─── SOURCE DATA

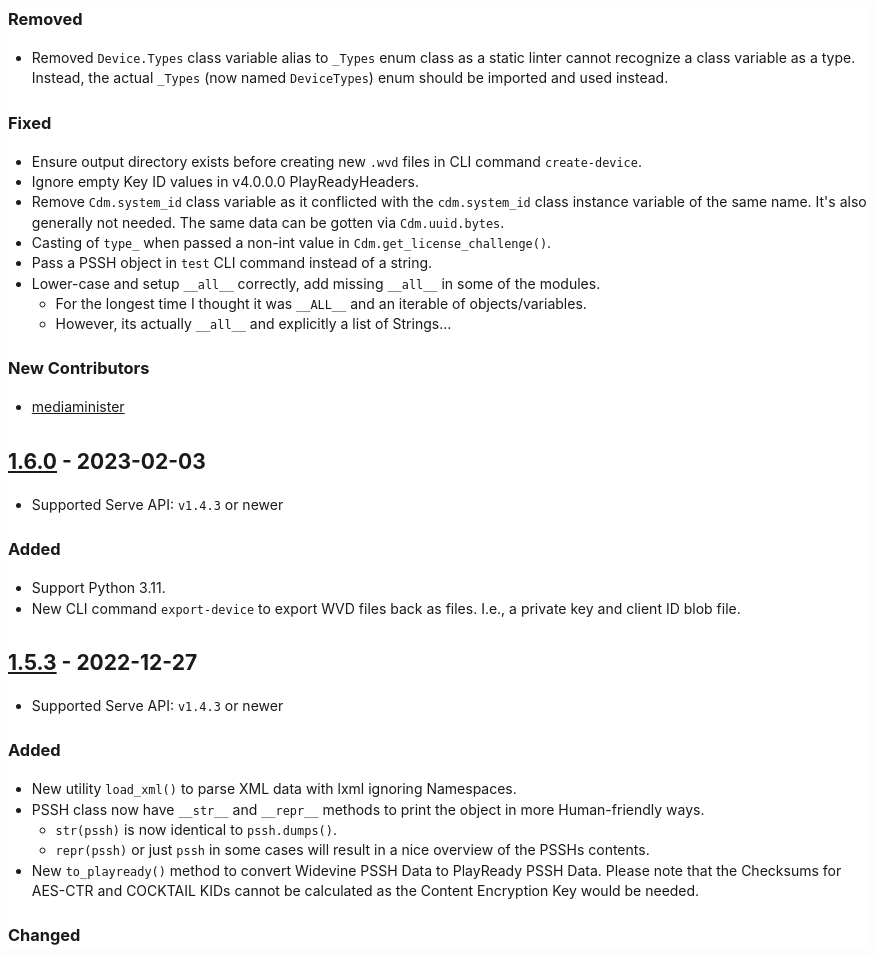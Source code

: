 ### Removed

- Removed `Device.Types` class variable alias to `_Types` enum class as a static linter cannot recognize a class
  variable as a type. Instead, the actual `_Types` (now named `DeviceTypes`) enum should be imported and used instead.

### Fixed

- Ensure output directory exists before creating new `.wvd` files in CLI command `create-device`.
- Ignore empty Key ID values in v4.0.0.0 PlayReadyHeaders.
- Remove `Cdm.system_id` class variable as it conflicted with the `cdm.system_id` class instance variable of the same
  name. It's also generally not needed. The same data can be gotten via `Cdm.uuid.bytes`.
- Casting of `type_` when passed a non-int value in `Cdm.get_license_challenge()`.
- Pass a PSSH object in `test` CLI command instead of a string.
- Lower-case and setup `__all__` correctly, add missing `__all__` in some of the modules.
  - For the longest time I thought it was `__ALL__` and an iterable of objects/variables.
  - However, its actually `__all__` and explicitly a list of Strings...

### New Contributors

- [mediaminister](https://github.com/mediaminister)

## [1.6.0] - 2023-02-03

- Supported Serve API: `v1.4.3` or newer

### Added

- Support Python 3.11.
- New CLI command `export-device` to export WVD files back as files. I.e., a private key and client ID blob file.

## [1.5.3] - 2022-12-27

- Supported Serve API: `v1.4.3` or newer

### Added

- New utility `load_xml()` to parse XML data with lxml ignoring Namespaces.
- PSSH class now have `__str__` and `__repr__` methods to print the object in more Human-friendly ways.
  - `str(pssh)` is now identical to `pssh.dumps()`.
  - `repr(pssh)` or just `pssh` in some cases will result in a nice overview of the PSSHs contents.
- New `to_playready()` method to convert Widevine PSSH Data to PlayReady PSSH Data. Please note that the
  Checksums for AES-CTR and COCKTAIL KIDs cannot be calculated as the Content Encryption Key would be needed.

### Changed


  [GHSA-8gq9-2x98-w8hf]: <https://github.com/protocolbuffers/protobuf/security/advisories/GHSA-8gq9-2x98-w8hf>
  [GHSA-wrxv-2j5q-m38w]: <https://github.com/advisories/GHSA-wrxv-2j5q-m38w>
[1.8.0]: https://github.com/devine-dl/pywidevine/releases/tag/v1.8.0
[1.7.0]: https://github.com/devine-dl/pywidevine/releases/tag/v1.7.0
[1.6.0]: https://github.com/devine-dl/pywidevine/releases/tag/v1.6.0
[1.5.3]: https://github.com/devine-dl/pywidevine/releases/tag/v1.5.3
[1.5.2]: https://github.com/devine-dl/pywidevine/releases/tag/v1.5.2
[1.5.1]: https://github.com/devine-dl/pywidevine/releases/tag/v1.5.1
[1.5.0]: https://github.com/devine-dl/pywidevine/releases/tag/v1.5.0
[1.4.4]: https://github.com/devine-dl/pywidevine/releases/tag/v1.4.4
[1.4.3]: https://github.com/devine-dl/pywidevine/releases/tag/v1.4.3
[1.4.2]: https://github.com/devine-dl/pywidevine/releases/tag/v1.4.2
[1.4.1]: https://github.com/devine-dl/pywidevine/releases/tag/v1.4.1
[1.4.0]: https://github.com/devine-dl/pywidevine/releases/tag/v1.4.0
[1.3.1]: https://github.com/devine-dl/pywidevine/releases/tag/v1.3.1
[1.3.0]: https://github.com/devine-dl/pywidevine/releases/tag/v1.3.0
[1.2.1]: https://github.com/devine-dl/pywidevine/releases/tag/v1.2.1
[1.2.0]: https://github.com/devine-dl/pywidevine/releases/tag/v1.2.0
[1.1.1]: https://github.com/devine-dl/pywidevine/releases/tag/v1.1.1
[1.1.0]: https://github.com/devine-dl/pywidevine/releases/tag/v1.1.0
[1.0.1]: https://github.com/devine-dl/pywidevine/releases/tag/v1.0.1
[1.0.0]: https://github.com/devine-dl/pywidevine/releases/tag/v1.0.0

──────
─── SOURCE DATA

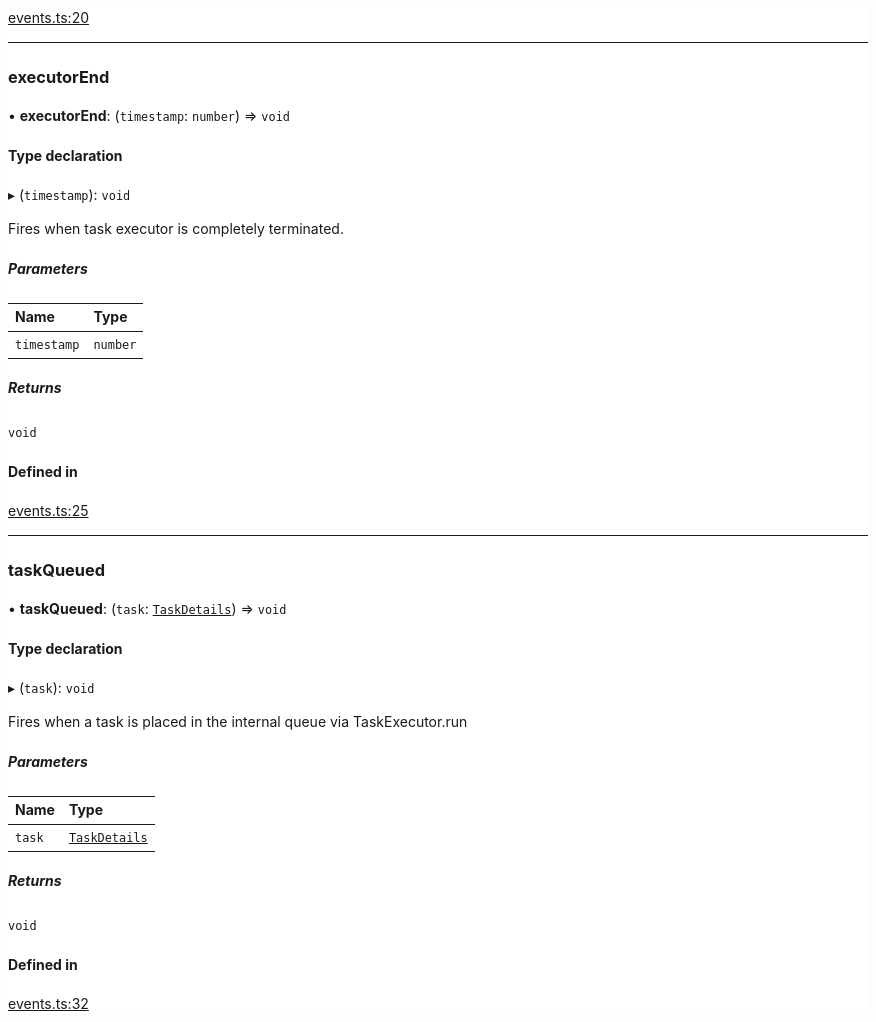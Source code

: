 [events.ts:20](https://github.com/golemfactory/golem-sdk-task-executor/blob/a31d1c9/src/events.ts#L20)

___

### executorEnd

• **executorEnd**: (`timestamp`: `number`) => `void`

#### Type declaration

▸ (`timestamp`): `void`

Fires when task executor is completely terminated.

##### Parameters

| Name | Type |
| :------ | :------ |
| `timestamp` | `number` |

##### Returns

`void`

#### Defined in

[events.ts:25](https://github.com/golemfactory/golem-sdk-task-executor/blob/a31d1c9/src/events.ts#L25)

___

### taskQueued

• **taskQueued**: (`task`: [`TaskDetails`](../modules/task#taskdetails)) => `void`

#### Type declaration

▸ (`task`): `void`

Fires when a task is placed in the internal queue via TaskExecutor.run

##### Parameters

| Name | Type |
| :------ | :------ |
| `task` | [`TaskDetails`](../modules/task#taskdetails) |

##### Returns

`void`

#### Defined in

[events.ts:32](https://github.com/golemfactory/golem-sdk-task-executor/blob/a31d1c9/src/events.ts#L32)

──────

TASK ITEM:
Lines with "modules" in them are what the answer must contain; copy each from the records above.

REPLY:
- Lower-case and setup `__all__` correctly, add missing `__all__` in some of the modules.
• **taskQueued**: (`task`: [`TaskDetails`](../modules/task#taskdetails)) => `void`
| `task` | [`TaskDetails`](../modules/task#taskdetails) |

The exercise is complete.